Israel did not poison Yasser Arafat, Israeli Energy Minister Silvan Shalom said Thursday.
Shalom issued the denial after the Palestinian leader's widow, Suha Arafat, said Swiss forensic tests had proven he died from radioactive polonium poisoning in 2004.
"We never made a decision to harm him physically," Energy Minister Silvan Shalom, who in 2004 served as foreign minister and as a member of Israel's security cabinet, told Israel Radio.
"In my opinion, this is a tempest in a tea cup. But even if it was (poisoning), it certainly was not Israel.
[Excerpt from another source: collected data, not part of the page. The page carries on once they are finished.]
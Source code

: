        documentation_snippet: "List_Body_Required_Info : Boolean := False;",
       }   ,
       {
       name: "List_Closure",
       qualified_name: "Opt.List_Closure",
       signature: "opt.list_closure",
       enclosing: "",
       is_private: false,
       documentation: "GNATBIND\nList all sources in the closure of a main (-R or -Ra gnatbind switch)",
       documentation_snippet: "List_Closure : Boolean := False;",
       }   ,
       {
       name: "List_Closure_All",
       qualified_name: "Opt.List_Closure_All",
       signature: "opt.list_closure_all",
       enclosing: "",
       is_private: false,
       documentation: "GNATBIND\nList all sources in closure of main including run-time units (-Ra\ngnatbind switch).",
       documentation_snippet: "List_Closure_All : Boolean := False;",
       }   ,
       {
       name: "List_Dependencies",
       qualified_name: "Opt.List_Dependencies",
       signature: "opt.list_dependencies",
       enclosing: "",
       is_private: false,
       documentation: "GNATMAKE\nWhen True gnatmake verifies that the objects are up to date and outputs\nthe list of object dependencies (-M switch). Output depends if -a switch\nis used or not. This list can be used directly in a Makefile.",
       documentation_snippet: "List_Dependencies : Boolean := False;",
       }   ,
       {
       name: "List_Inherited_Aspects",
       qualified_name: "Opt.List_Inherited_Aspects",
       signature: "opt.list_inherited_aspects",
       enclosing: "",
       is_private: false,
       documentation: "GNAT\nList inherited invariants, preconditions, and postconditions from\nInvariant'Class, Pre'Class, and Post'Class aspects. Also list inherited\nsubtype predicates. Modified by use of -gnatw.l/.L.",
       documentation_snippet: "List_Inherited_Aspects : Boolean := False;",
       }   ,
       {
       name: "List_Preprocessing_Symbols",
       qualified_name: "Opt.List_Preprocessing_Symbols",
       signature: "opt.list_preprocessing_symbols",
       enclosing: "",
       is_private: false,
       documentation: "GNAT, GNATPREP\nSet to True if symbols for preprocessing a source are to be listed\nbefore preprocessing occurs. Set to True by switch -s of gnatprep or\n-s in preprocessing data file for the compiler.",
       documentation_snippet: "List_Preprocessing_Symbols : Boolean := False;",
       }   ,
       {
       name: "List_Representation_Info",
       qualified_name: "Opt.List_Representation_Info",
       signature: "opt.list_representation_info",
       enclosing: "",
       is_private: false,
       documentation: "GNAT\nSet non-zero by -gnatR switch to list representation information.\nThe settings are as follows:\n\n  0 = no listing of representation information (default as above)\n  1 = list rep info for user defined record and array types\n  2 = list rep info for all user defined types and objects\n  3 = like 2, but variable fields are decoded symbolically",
Maybe someone else inside had thoughts or an interest to do it."
Arafat's widow Suha has long insisted foul play was behind her husband's death and after the publication of the forensic tests said she thought somebody from within the Palestinian leader's own circle was to blame.
In the West Bank, a senior member of the Palestine Liberation Organization issued a new call for an international investigation into Arafat's death.
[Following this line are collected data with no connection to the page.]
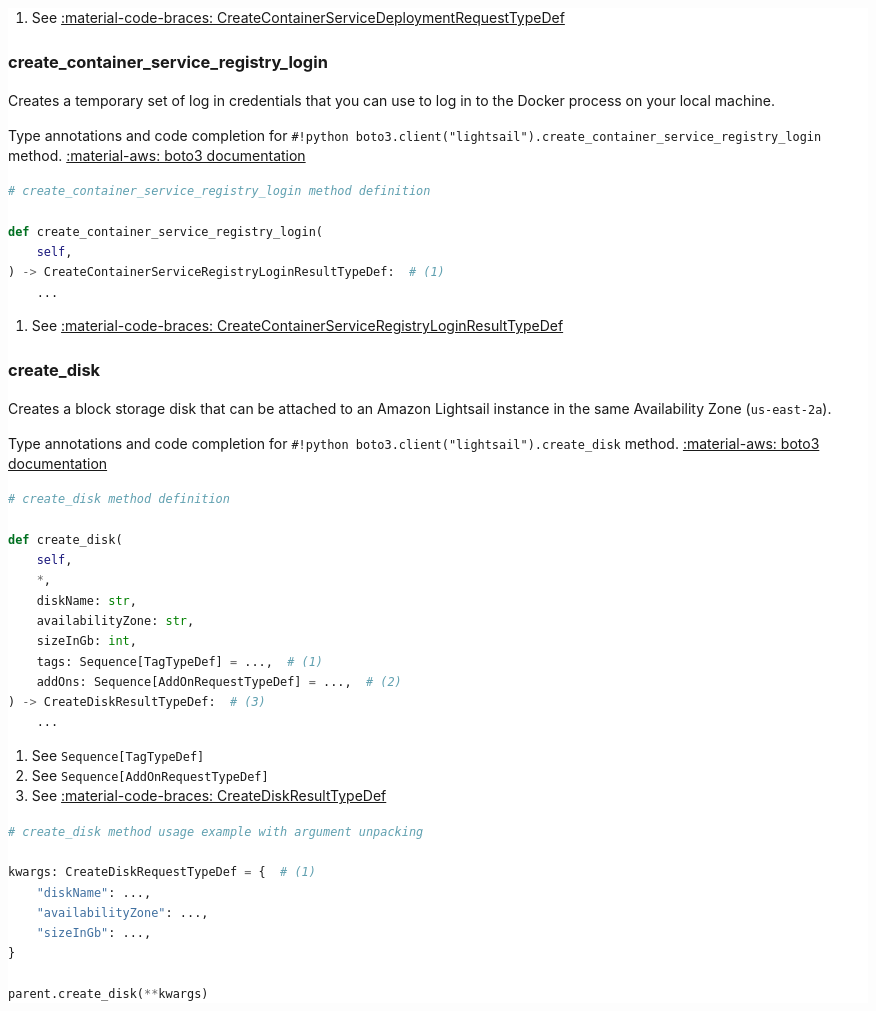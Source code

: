 1. See [:material-code-braces: CreateContainerServiceDeploymentRequestTypeDef](./type_defs.md#createcontainerservicedeploymentrequesttypedef)

### create\_container\_service\_registry\_login

Creates a temporary set of log in credentials that you can use to log in to the
Docker process on your local machine.

Type annotations and code completion for `#!python boto3.client("lightsail").create_container_service_registry_login` method.
[:material-aws: boto3 documentation](https://boto3.amazonaws.com/v1/documentation/api/latest/reference/services/lightsail/client/create_container_service_registry_login.html)

```python
# create_container_service_registry_login method definition

def create_container_service_registry_login(
    self,
) -> CreateContainerServiceRegistryLoginResultTypeDef:  # (1)
    ...
```

1. See [:material-code-braces: CreateContainerServiceRegistryLoginResultTypeDef](./type_defs.md#createcontainerserviceregistryloginresulttypedef)



### create\_disk

Creates a block storage disk that can be attached to an Amazon Lightsail
instance in the same Availability Zone (<code>us-east-2a</code>).

Type annotations and code completion for `#!python boto3.client("lightsail").create_disk` method.
[:material-aws: boto3 documentation](https://boto3.amazonaws.com/v1/documentation/api/latest/reference/services/lightsail/client/create_disk.html)

```python
# create_disk method definition

def create_disk(
    self,
    *,
    diskName: str,
    availabilityZone: str,
    sizeInGb: int,
    tags: Sequence[TagTypeDef] = ...,  # (1)
    addOns: Sequence[AddOnRequestTypeDef] = ...,  # (2)
) -> CreateDiskResultTypeDef:  # (3)
    ...
```

1. See `Sequence[TagTypeDef]`
2. See `Sequence[AddOnRequestTypeDef]`
3. See [:material-code-braces: CreateDiskResultTypeDef](./type_defs.md#creatediskresulttypedef)


```python
# create_disk method usage example with argument unpacking

kwargs: CreateDiskRequestTypeDef = {  # (1)
    "diskName": ...,
    "availabilityZone": ...,
    "sizeInGb": ...,
}

parent.create_disk(**kwargs)
```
The appeal was made after the Al-Jazeera news channel on Tuesday published a Swiss scientific report based on bone samples taken from his grave last November revealing unusually high levels of the deadly polonium isotope in his body.
"This matter warrants the formation of an international judicial body to look into it and hold accountable the perpetrator," Wasel Abu Yousef told Reuters. "The one who had an interest in his death was the occupation (Israel)," he added.
Yuval Steinitz, Israel's intelligence minister, dismissed any such allegations as "preposterous" and an orchestrated smear. "This thing (Arafat's poisoning) is apparently joining the never-ending column of bogus allegations against the State of Israel," Steinitz told Israel's Army Radio.
Chief Palestinian peace negotiator Saeb Erekat made an appeal for an international tribunal over Arafat's death last year, when the Qatar-based news channel first disclosed the presence of the polonium on the late president's clothing.